Material for the task: Begin

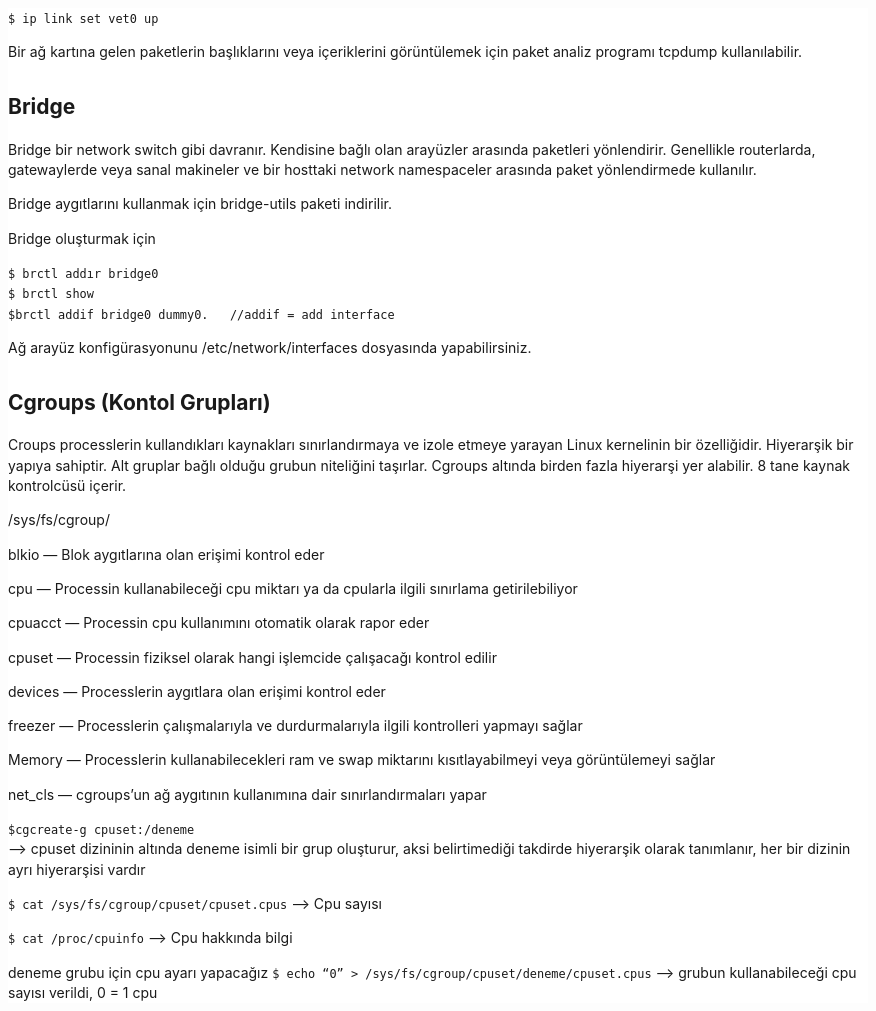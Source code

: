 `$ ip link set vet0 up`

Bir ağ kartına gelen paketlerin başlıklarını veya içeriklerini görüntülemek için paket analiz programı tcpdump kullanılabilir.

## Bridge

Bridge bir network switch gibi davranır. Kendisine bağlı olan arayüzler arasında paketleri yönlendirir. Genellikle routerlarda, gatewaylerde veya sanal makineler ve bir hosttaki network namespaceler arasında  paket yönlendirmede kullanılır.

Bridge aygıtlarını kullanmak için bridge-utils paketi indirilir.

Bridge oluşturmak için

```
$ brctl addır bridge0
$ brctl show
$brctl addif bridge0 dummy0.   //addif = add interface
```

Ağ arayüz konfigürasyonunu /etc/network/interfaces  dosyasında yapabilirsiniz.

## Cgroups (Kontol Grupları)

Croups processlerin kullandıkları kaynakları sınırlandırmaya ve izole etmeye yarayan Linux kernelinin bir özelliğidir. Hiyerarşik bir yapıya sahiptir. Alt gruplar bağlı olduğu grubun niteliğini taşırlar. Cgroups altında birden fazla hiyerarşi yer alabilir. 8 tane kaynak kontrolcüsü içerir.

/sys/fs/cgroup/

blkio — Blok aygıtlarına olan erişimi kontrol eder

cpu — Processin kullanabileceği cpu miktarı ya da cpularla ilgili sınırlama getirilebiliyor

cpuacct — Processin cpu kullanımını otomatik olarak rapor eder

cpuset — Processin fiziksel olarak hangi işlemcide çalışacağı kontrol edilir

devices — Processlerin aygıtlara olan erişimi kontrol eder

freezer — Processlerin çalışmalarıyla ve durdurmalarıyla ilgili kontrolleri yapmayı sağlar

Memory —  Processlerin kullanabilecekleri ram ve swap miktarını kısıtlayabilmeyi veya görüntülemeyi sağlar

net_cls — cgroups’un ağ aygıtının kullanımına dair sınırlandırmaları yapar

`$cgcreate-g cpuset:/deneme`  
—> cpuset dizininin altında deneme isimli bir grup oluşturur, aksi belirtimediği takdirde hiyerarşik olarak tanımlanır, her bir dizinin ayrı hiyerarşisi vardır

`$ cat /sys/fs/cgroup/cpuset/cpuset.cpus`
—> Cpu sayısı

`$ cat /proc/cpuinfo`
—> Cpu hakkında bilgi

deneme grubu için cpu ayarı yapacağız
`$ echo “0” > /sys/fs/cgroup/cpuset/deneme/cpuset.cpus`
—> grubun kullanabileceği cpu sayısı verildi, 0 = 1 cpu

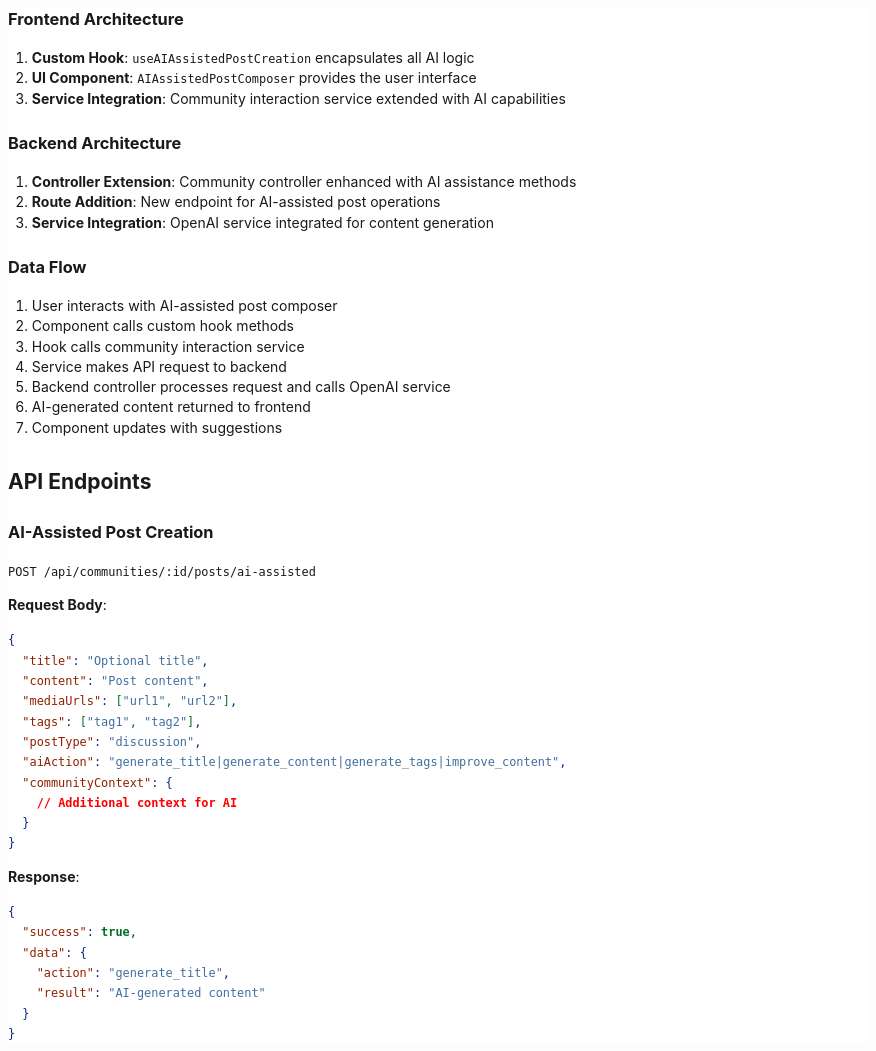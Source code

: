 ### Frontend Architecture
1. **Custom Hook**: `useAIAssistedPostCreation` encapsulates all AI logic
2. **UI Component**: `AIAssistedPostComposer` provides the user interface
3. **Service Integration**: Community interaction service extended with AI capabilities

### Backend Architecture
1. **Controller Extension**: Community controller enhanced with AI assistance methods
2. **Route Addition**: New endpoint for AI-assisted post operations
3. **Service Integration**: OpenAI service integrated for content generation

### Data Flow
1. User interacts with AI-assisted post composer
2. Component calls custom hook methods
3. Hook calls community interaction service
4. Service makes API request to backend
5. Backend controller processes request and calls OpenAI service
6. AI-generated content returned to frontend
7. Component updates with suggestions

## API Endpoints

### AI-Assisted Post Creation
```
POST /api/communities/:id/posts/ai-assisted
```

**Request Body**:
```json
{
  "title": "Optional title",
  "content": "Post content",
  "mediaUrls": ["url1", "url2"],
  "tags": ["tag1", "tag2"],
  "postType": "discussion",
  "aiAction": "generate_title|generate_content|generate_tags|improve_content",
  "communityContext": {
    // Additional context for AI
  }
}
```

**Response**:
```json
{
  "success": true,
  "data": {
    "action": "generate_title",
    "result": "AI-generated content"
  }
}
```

Material for the task: End

# Directions for this task
Wherever the string "sayısı" occurs in the records above, copy that line.

# Output of the exercise
—> Cpu sayısı
—> grubun kullanabileceği cpu sayısı verildi, 0 = 1 cpu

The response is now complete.